[Collected data]
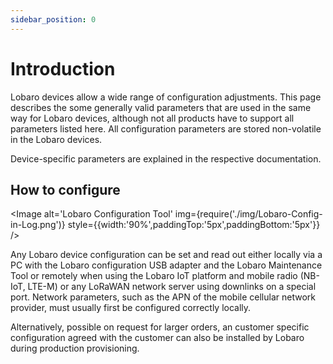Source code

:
 ```yaml
---
sidebar_position: 0
---
```


# Introduction

Lobaro devices allow a wide range of configuration adjustments.
This page describes the some generally valid parameters that are used in the same way for Lobaro devices,
although not all products have to support all parameters listed here.
All configuration parameters are stored non-volatile in the Lobaro devices.

Device-specific parameters are explained in the respective documentation.

## How to configure

<Image alt='Lobaro Configuration Tool'
img={require('./img/Lobaro-Config-in-Log.png')}
style={{width:'90%',paddingTop:'5px',paddingBottom:'5px'}} />

Any Lobaro device configuration can be set and read out either locally via a PC with the Lobaro configuration USB
adapter and the Lobaro Maintenance Tool or remotely when using the Lobaro IoT platform and mobile radio (NB-IoT, LTE-M)
or any LoRaWAN network server using downlinks on a special port. Network parameters, such as the APN of the mobile
cellular network provider, must usually first be configured correctly locally.

Alternatively, possible on request for
larger orders, an customer specific configuration agreed with the customer can also be installed by Lobaro during
production provisioning.


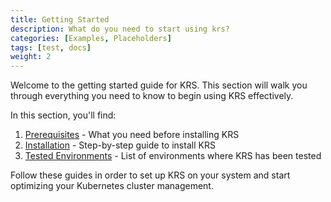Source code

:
 ```yaml
---
title: Getting Started
description: What do you need to start using krs?
categories: [Examples, Placeholders]
tags: [test, docs]
weight: 2
---
```


Welcome to the getting started guide for KRS. This section will walk you through everything you need to know to begin using KRS effectively.

In this section, you'll find:

1. [Prerequisites](./prerequisites) - What you need before installing KRS
2. [Installation](./installation) - Step-by-step guide to install KRS
3. [Tested Environments](./tested-environments) - List of environments where KRS has been tested

Follow these guides in order to set up KRS on your system and start optimizing your Kubernetes cluster management.
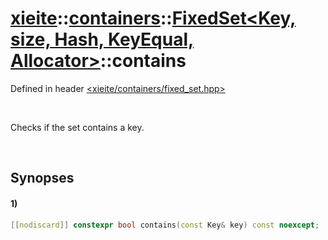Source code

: # [xieite](../../../../../../xieite.md)\:\:[containers](../../../../../../containers.md)\:\:[FixedSet<Key, size, Hash, KeyEqual, Allocator>](../../../../set.md)\:\:contains
Defined in header [<xieite/containers/fixed_set.hpp>](../../../../../../../include/xieite/containers/fixed_set.hpp)

&nbsp;

Checks if the set contains a key.

&nbsp;

## Synopses
#### 1)
```cpp
[[nodiscard]] constexpr bool contains(const Key& key) const noexcept;
```
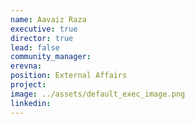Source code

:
 ```yaml
---
name: Aavaiz Raza
executive: true
director: true
lead: false
community_manager:
erevna:   
position: External Affairs
project:  
image: ../assets/default_exec_image.png
linkedin:
---
```

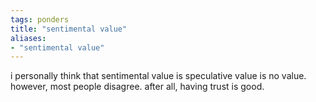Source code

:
 ```yaml
---
tags: ponders 
title: "sentimental value"
aliases:
- "sentimental value"
---
```


i personally think that sentimental value is speculative value is no value. however, most people disagree. after all, having trust is good.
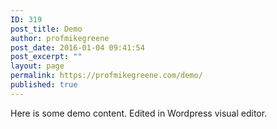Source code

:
 ```yaml
---
ID: 319
post_title: Demo
author: profmikegreene
post_date: 2016-01-04 09:41:54
post_excerpt: ""
layout: page
permalink: https://profmikegreene.com/demo/
published: true
---
```

<p>Here is some demo content. Edited in Wordpress visual editor.</p>
<p>&nbsp;</p>
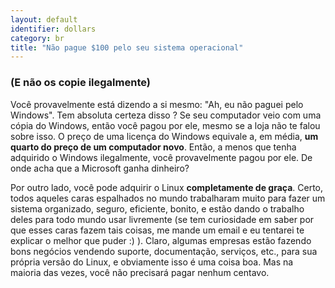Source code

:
 ```yaml
---
layout: default
identifier: dollars
category: br
title: "﻿Não pague $100 pelo seu sistema operacional"
---
```


<h3>(E não os copie ilegalmente)</h3>

Você provavelmente está dizendo a si mesmo: "Ah, eu não paguei pelo 
Windows". Tem absoluta certeza disso ? Se seu computador veio com uma 
cópia do Windows, então você pagou por ele, mesmo se a loja não te falou 
sobre isso. O preço de uma licença do Windows equivale a, em média, 
<b>um quarto do preço de um computador novo</b>. Então, a menos que tenha 
adquirido o Windows ilegalmente, você provavelmente pagou por ele. De 
onde acha que a Microsoft ganha dinheiro?

Por outro lado, você pode adquirir o Linux <b>completamente de graça</b>. 
Certo, todos aqueles caras espalhados no mundo trabalharam muito para 
fazer um sistema organizado, seguro, eficiente, bonito, e estão dando o 
trabalho deles para todo mundo usar livremente (se tem curiosidade em 
saber por que esses caras fazem tais coisas, me mande um email e eu 
tentarei te explicar o melhor que puder :) ). Claro, algumas empresas 
estão fazendo bons negócios vendendo suporte, documentação, serviços, 
etc., para sua própria versão do Linux, e obviamente isso é uma coisa 
boa. Mas na maioria das vezes, você não precisará pagar nenhum 
centavo.




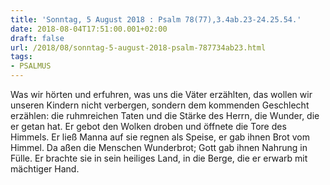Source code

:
 ```yaml
---
title: 'Sonntag, 5 August 2018 : Psalm 78(77),3.4ab.23-24.25.54.'
date: 2018-08-04T17:51:00.001+02:00
draft: false
url: /2018/08/sonntag-5-august-2018-psalm-787734ab23.html
tags: 
- PSALMUS
---
```


Was wir hörten und erfuhren, was uns die Väter erzählten, das wollen wir unseren Kindern nicht verbergen, sondern dem kommenden Geschlecht erzählen: die ruhmreichen Taten und die Stärke des Herrn, die Wunder, die er getan hat. Er gebot den Wolken droben und öffnete die Tore des Himmels. Er ließ Manna auf sie regnen als Speise, er gab ihnen Brot vom Himmel. Da aßen die Menschen Wunderbrot; Gott gab ihnen Nahrung in Fülle. Er brachte sie in sein heiliges Land, in die Berge, die er erwarb mit mächtiger Hand.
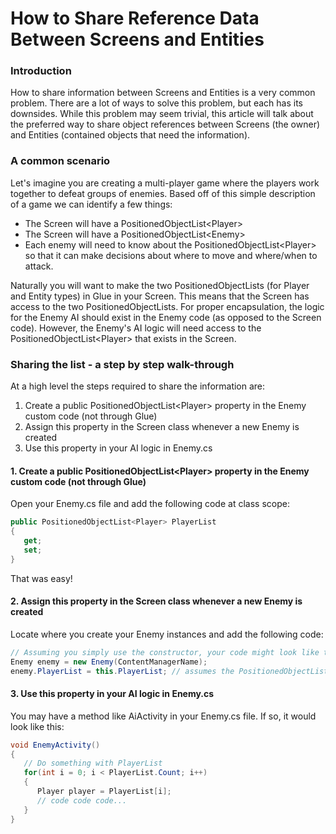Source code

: # How to Share Reference Data Between Screens and Entities

### Introduction

How to share information between Screens and Entities is a very common problem. There are a lot of ways to solve this problem, but each has its downsides. While this problem may seem trivial, this article will talk about the preferred way to share object references between Screens (the owner) and Entities (contained objects that need the information).

### A common scenario

Let's imagine you are creating a multi-player game where the players work together to defeat groups of enemies. Based off of this simple description of a game we can identify a few things:

* The Screen will have a PositionedObjectList\<Player>
* The Screen will have a PositionedObjectList\<Enemy>
* Each enemy will need to know about the PositionedObjectList\<Player> so that it can make decisions about where to move and where/when to attack.

Naturally you will want to make the two PositionedObjectLists (for Player and Entity types) in Glue in your Screen. This means that the Screen has access to the two PositionedObjectLists. For proper encapsulation, the logic for the Enemy AI should exist in the Enemy code (as opposed to the Screen code). However, the Enemy's AI logic will need access to the PositionedObjectList\<Player> that exists in the Screen.

### Sharing the list - a step by step walk-through

At a high level the steps required to share the information are:

1. Create a public PositionedObjectList\<Player> property in the Enemy custom code (not through Glue)
2. Assign this property in the Screen class whenever a new Enemy is created
3. Use this property in your AI logic in Enemy.cs

#### 1. Create a public PositionedObjectList\<Player> property in the Enemy custom code (not through Glue)

Open your Enemy.cs file and add the following code at class scope:

```csharp
public PositionedObjectList<Player> PlayerList
{
   get;
   set;
}
```

That was easy!

#### 2. Assign this property in the Screen class whenever a new Enemy is created

Locate where you create your Enemy instances and add the following code:

```csharp
// Assuming you simply use the constructor, your code might look like this:
Enemy enemy = new Enemy(ContentManagerName);
enemy.PlayerList = this.PlayerList; // assumes the PositionedObjectList<Player> in your Screen is called PlayerList
```

#### 3. Use this property in your AI logic in Enemy.cs

You may have a method like AiActivity in your Enemy.cs file. If so, it would look like this:

```csharp
void EnemyActivity()
{
   // Do something with PlayerList
   for(int i = 0; i < PlayerList.Count; i++)
   {
      Player player = PlayerList[i];
      // code code code...
   }
}
```
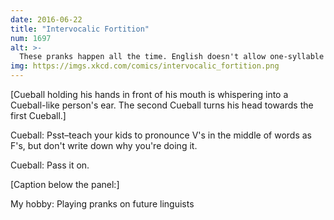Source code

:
 ```yaml
---
date: 2016-06-22
title: "Intervocalic Fortition"
num: 1697
alt: >-
  These pranks happen all the time. English doesn't allow one-syllable words to end in a lax vowel, so writers on The Simpsons decided to mess with future linguists by introducing the word "meh."
img: https://imgs.xkcd.com/comics/intervocalic_fortition.png
---
```

[Cueball holding his hands in front of his mouth is whispering into a Cueball-like person's ear. The second Cueball turns his head towards the first Cueball.]

Cueball: Psst–teach your kids to pronounce V's in the middle of words as F's, but don't write down why you're doing it.

Cueball: Pass it on.

[Caption below the panel:]

My hobby: Playing pranks on future linguists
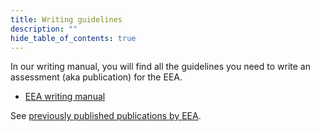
 ```yaml
---
title: Writing guidelines
description: ""
hide_table_of_contents: true
---
```



In our writing manual, you will find all the guidelines you need to write an assessment (aka publication) for the EEA.

- [EEA writing manual](https://www.eea.europa.eu/about-us/documents/eea-writing-manual.pdf/view)

See [previously published publications by EEA](https://www.eea.europa.eu/publications).

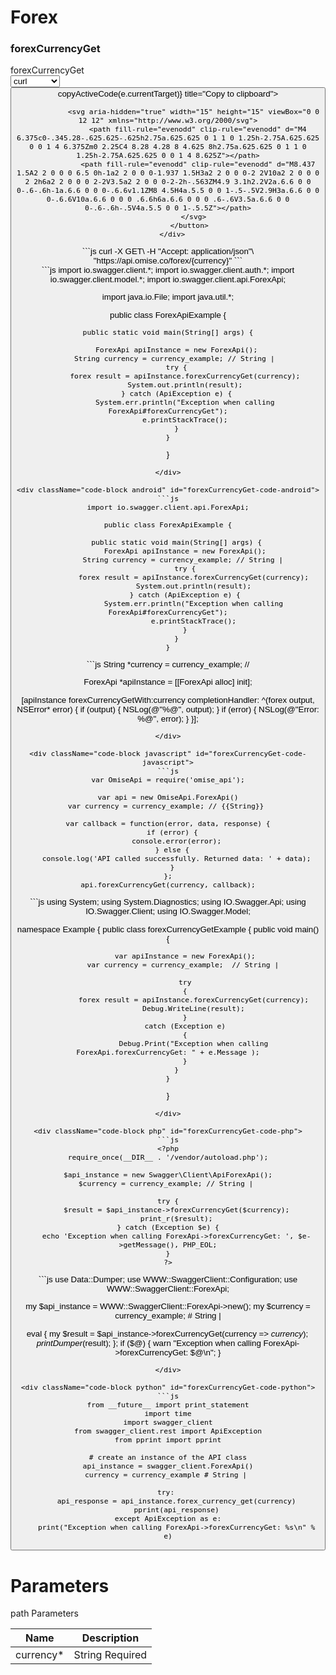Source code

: # Forex


<div style={{ display: 'flex', justifyContent: 'space-between', gap: '1rem' }}>
  <div className="sub-heading" style={{ flex: 2 }}>
    <h3>forexCurrencyGet</h3>
  </div>
  <div className="code" style={{ flex: 2 }}>
    <div className="code-container">
      <div className="code-header">forexCurrencyGet</div>
      <div className="code-dropdown">
        <select onChange={(e) => handleLanguageChange(e.target)}>
          <option value="curl">curl</option><option value="java">java</option><option value="android">android</option><option value="objc">objc</option><option value="javascript">javascript</option><option value="csharp">csharp</option><option value="php">php</option><option value="perl">perl</option><option value="python">python</option>
        </select>
         <button className="copy-btn" onClick={(e) => copyActiveCode(e.currentTarget)} title="Copy to clipboard">

                <svg aria-hidden="true" width="15" height="15" viewBox="0 0 12 12" xmlns="http://www.w3.org/2000/svg">
                  <path fill-rule="evenodd" clip-rule="evenodd" d="M4 6.375c0-.345.28-.625.625-.625h2.75a.625.625 0 1 1 0 1.25h-2.75A.625.625 0 0 1 4 6.375Zm0 2.25C4 8.28 4.28 8 4.625 8h2.75a.625.625 0 1 1 0 1.25h-2.75A.625.625 0 0 1 4 8.625Z"></path>
                  <path fill-rule="evenodd" clip-rule="evenodd" d="M8.437 1.5A2 2 0 0 0 6.5 0h-1a2 2 0 0 0-1.937 1.5H3a2 2 0 0 0-2 2V10a2 2 0 0 0 2 2h6a2 2 0 0 0 2-2V3.5a2 2 0 0 0-2-2h-.563ZM4.9 3.1h2.2V2a.6.6 0 0 0-.6-.6h-1a.6.6 0 0 0-.6.6v1.1ZM8 4.5H4a.5.5 0 0 1-.5-.5V2.9H3a.6.6 0 0 0-.6.6V10a.6.6 0 0 0 .6.6h6a.6.6 0 0 0 .6-.6V3.5a.6.6 0 0 0-.6-.6h-.5V4a.5.5 0 0 1-.5.5Z"></path>
                </svg>
              </button>
      </div>
      
<div className="code-block curl active" id="forexCurrencyGet-code-curl">
```js
curl -X GET\
-H "Accept: application/json"\
"https://api.omise.co/forex/{currency}"
```
</div>

<div className="code-block java" id="forexCurrencyGet-code-java">
```js
import io.swagger.client.*;
import io.swagger.client.auth.*;
import io.swagger.client.model.*;
import io.swagger.client.api.ForexApi;

import java.io.File;
import java.util.*;

public class ForexApiExample {

    public static void main(String[] args) {
        
        ForexApi apiInstance = new ForexApi();
        String currency = currency_example; // String | 
        try {
            forex result = apiInstance.forexCurrencyGet(currency);
            System.out.println(result);
        } catch (ApiException e) {
            System.err.println("Exception when calling ForexApi#forexCurrencyGet");
            e.printStackTrace();
        }
    }
}
```
</div>

<div className="code-block android" id="forexCurrencyGet-code-android">
```js
import io.swagger.client.api.ForexApi;

public class ForexApiExample {

    public static void main(String[] args) {
        ForexApi apiInstance = new ForexApi();
        String currency = currency_example; // String | 
        try {
            forex result = apiInstance.forexCurrencyGet(currency);
            System.out.println(result);
        } catch (ApiException e) {
            System.err.println("Exception when calling ForexApi#forexCurrencyGet");
            e.printStackTrace();
        }
    }
}
```
</div>

<div className="code-block objc" id="forexCurrencyGet-code-objc">
```js
String *currency = currency_example; // 

ForexApi *apiInstance = [[ForexApi alloc] init];

[apiInstance forexCurrencyGetWith:currency
              completionHandler: ^(forex output, NSError* error) {
                            if (output) {
                                NSLog(@"%@", output);
                            }
                            if (error) {
                                NSLog(@"Error: %@", error);
                            }
                        }];
```
</div>

<div className="code-block javascript" id="forexCurrencyGet-code-javascript">
```js
var OmiseApi = require('omise_api');

var api = new OmiseApi.ForexApi()
var currency = currency_example; // {{String}} 

var callback = function(error, data, response) {
  if (error) {
    console.error(error);
  } else {
    console.log('API called successfully. Returned data: ' + data);
  }
};
api.forexCurrencyGet(currency, callback);
```
</div>

<div className="code-block csharp" id="forexCurrencyGet-code-csharp">
```js
using System;
using System.Diagnostics;
using IO.Swagger.Api;
using IO.Swagger.Client;
using IO.Swagger.Model;

namespace Example
{
    public class forexCurrencyGetExample
    {
        public void main()
        {

            var apiInstance = new ForexApi();
            var currency = currency_example;  // String | 

            try
            {
                forex result = apiInstance.forexCurrencyGet(currency);
                Debug.WriteLine(result);
            }
            catch (Exception e)
            {
                Debug.Print("Exception when calling ForexApi.forexCurrencyGet: " + e.Message );
            }
        }
    }
}
```
</div>

<div className="code-block php" id="forexCurrencyGet-code-php">
```js
<?php
require_once(__DIR__ . '/vendor/autoload.php');

$api_instance = new Swagger\Client\ApiForexApi();
$currency = currency_example; // String | 

try {
    $result = $api_instance->forexCurrencyGet($currency);
    print_r($result);
} catch (Exception $e) {
    echo 'Exception when calling ForexApi->forexCurrencyGet: ', $e->getMessage(), PHP_EOL;
}
?>
```
</div>

<div className="code-block perl" id="forexCurrencyGet-code-perl">
```js
use Data::Dumper;
use WWW::SwaggerClient::Configuration;
use WWW::SwaggerClient::ForexApi;

my $api_instance = WWW::SwaggerClient::ForexApi->new();
my $currency = currency_example; # String | 

eval { 
    my $result = $api_instance->forexCurrencyGet(currency => $currency);
    print Dumper($result);
};
if ($@) {
    warn "Exception when calling ForexApi->forexCurrencyGet: $@\n";
}
```
</div>

<div className="code-block python" id="forexCurrencyGet-code-python">
```js
from __future__ import print_statement
import time
import swagger_client
from swagger_client.rest import ApiException
from pprint import pprint

# create an instance of the API class
api_instance = swagger_client.ForexApi()
currency = currency_example # String | 

try: 
    api_response = api_instance.forex_currency_get(currency)
    pprint(api_response)
except ApiException as e:
    print("Exception when calling ForexApi->forexCurrencyGet: %s\n" % e)
```
</div>
    </div>
  </div>
</div>

# Parameters
path Parameters

| Name | Description |
|------|------|
| currency* | String Required |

> **ABOUT THIS TASK**: If a line in the records includes the string "error", copy it.

> **TASK SOLUTION**:
              completionHandler: ^(forex output, NSError* error) {
                            if (error) {
                                NSLog(@"Error: %@", error);
var callback = function(error, data, response) {
  if (error) {
    console.error(error);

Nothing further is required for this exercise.